今回は、グラフィックデザインのアートディレクター「山口デコ」さんです。
■山口デコさんの仕事白書
http://minna.13hw.com/work_con/m/m/i/2713
Q:お仕事内容をもっと詳しく教えてください。
僕が働いている事務所は、3名の小規模な会社です。僕が企画からデザインまでを一貫して担当する場合と、外部のグラフィックデザイナーさんにお願いして仕事を進める場合と、2つの仕事の進め方があります。また、今までお仕事をいただいたお客さまのところを訪ねたりする営業活動なども常時しています。
仕事の内容については、例えば、
○エディトリアルデザインといわれる雑誌や書籍などのアートディレクションやレイアウトデザイン
○企業の会社案内や製品パンフレット
○ファッションブランドのカタログ
○劇場のポスターやチラシ
○ショッピングセンターや飲食店モールの新聞折込用のチラシ
などなど、印刷物として世に出まわるものでグラフィックデザインが必要とされるものは、何でもお仕事としてお受けしています。
そして、これらのお客さまからの案件が常に5~6案件くらい並行して進行しています。今ちょうど僕が担当しているお仕事に、フランスのバッグブランドから依頼された案件があります。具体的なデザイン作業に入る前に、お客さまから依頼内容をご説明いただく「はじめての打ち合わせ」があります。
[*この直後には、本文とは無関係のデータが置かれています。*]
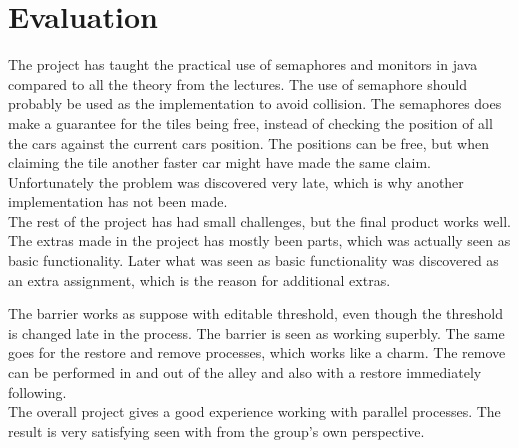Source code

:\section{Evaluation}
The project has taught the practical use of semaphores and monitors in java compared to all the theory from the lectures. The use of semaphore should probably be used as the implementation to avoid collision. The semaphores does make a guarantee for the tiles being free, instead of checking the position of all the cars against the current cars position. The positions can be free, but when claiming the tile another faster car might have made the same claim. Unfortunately the problem was discovered very late, which is why another implementation has not been made.
\\

The rest of the project has had small challenges, but the final product works well. The extras made in the project has mostly been parts, which was actually seen as basic functionality. Later what was seen as basic functionality was discovered as an extra assignment, which is the reason for additional extras. 

The barrier works as suppose with editable threshold, even though the threshold is changed late in the process. The barrier is seen as working superbly. The same goes for the restore and remove processes, which works like a charm. The remove can be performed in and out of the alley and also with a restore immediately following.
\\

The overall project gives a good experience working with parallel processes. The result is very satisfying seen with from the group's own perspective.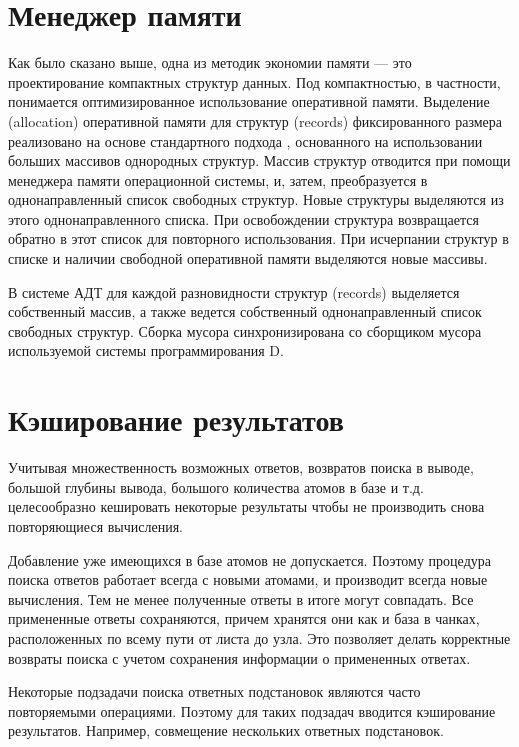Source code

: \section{Менеджер памяти}

Как было сказано выше, одна из методик экономии памяти --- это проектирование компактных структур данных. Под компактностью, в частности, понимается оптимизированное использование оперативной памяти. Выделение (allocation) оперативной памяти для структур (records) фиксированного размера реализовано на основе стандартного подхода \cite{}, основанного на использовании больших массивов однородных структур. Массив структур отводится при помощи менеджера памяти операционной системы, и, затем, преобразуется в однонаправленный список свободных структур. Новые структуры выделяются из этого однонаправленного списка. При освобождении структура возвращается обратно в этот список для повторного использования. При исчерпании структур в списке и наличии свободной оперативной памяти выделяются новые массивы.

В системе АДТ для каждой разновидности структур (records) выделяется собственный массив, а также ведется собственный однонаправленный список свободных структур. Сборка мусора синхронизирована со сборщиком мусора используемой системы программирования D.


\section{Кэширование результатов}
Учитывая множественность возможных ответов, возвратов поиска в выводе, большой глубины вывода, большого количества атомов в базе и т.д. целесообразно кешировать некоторые результаты чтобы не производить снова повторяющиеся вычисления.

Добавление уже имеющихся в базе атомов не допускается. Поэтому процедура поиска ответов работает всегда с новыми атомами, и производит всегда новые вычисления. Тем не менее полученные ответы в итоге могут совпадать. Все примененные ответы сохраняются, причем хранятся они как и база в чанках, расположенных по всему пути от листа до узла. Это позволяет делать корректные возвраты поиска с учетом сохранения информации о примененных ответах.

Некоторые подзадачи поиска ответных подстановок являются часто повторяемыми операциями. Поэтому для таких подзадач вводится кэширование результатов. Например, совмещение нескольких ответных подстановок.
僕がもっとも重きをおいているのが、この「はじめての打ち合わせ」だったりします。
この「はじめての打ち合わせ」で、僕がお客さまのお考え(今回の印刷物の目的や望むこと)をどこまで理解して整理することができるか。そして、その場でラフやアイディアスケッチなどを描きながら、具体的なデザイン作業の前に、お客さまとの確認と合意がどこまでできるかにより、目的に外れないデザインができるか否かが決まると思っています。
今回のお仕事でも、納期(印刷物としてお客さまの手もとに納品する期日)、予算などのハード面の他にも、海外ブランドなのでCI規定(使用可能な色、ロゴマークの配置の仕方)などさまざま制約があります。その中でお客さまのお考えを整理し、具体的なカタチにしていく必要があるのです。
そこでは、具体的なデザイン表現につながる瞬発力のある発想力や知識、技術力が必要になります。僕はいま35歳になりますが、なにもしなければ自分の発想力や技術力が日々衰えていくのがわかります。それはそれは恐ろしいことです。ただ、僕の経験上、そのような発想や知識、技術とは別に、グラフィックデザイナーにもっとも欠かせない大事な力とは、お客さまのお考えの中に潜む問題点や課題点を見抜く力だと思います。
そのためには、お客さまのお話にきちんと耳を傾け、物ごとを的確に整理することができるかどうかなど、他のお仕事と同様に社会人として極めて基本的な能力、いわば社会人力のようなものがベースになければできない仕事だと思います。
グラフィックデザインはさまざまな接点で世の中(社会)と関わっていくものだと思いますから、表現だけが一人歩きするものではなく、「デザイナー=デザイン=社会」とのつながりを常に意識していければと思います。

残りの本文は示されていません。